* **Prompt**:
What is needed is an exact repeat of the entries, with no pictures in it.

(Data extracted from a collection)

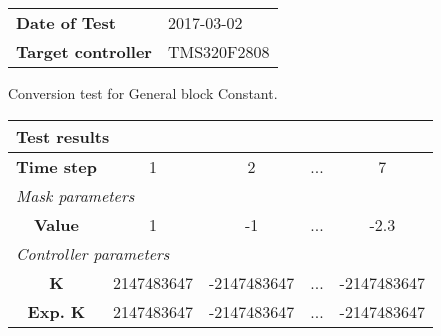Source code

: \begin{tabular}{l l}
\textbf{Date of Test} & 2017-03-02 \tabularnewline
\textbf{Target controller} & TMS320F2808 \tabularnewline
\end{tabular}
\vspace{1ex}
Conversion test for General block Constant.

\vspace{1em}
\begin{tabularx}{\textwidth}{|c|c|c|>{\centering\arraybackslash}X|c|}
\hline
\multicolumn{5}{|l|}{\cellcolor[gray]{0.8}\textbf{Test results}} \tabularnewline \hline
\textbf{Time step} & 1 & 2 & ... & 7 \tabularnewline \hline
\multicolumn{5}{|l|}{\cellcolor[gray]{0.9}\textit{Mask parameters}} \tabularnewline \hline
\textbf{Value} & 1 & -1 & ... & -2.3 \tabularnewline \hline
\multicolumn{5}{|l|}{\cellcolor[gray]{0.9}\textit{Controller parameters}} \tabularnewline \hline
\textbf{K} & 2147483647 & -2147483647 & ... & -2147483647 \tabularnewline \hline
\textbf{Exp. K} & 2147483647 & -2147483647 & ... & -2147483647 \tabularnewline \hline
\end{tabularx}
\vspace{1ex}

* **Reply**:
Source code

: \begin{tabular}{l l}
\textbf{Date of Test} & 2017-03-02 \tabularnewline
\textbf{Target controller} & TMS320F2808 \tabularnewline
\end{tabular}
\vspace{1ex}
Conversion test for General block Constant.

\vspace{1em}
\begin{tabularx}{\textwidth}{|c|c|c|>{\centering\arraybackslash}X|c|}
\hline
\multicolumn{5}{|l|}{\cellcolor[gray]{0.8}\textbf{Test results}} \tabularnewline \hline
\textbf{Time step} & 1 & 2 & ... & 7 \tabularnewline \hline
\multicolumn{5}{|l|}{\cellcolor[gray]{0.9}\textit{Mask parameters}} \tabularnewline \hline
\textbf{Value} & 1 & -1 & ... & -2.3 \tabularnewline \hline
\multicolumn{5}{|l|}{\cellcolor[gray]{0.9}\textit{Controller parameters}} \tabularnewline \hline
\textbf{K} & 2147483647 & -2147483647 & ... & -2147483647 \tabularnewline \hline
\textbf{Exp. K} & 2147483647 & -2147483647 & ... & -2147483647 \tabularnewline \hline
\end{tabularx}
\vspace{1ex}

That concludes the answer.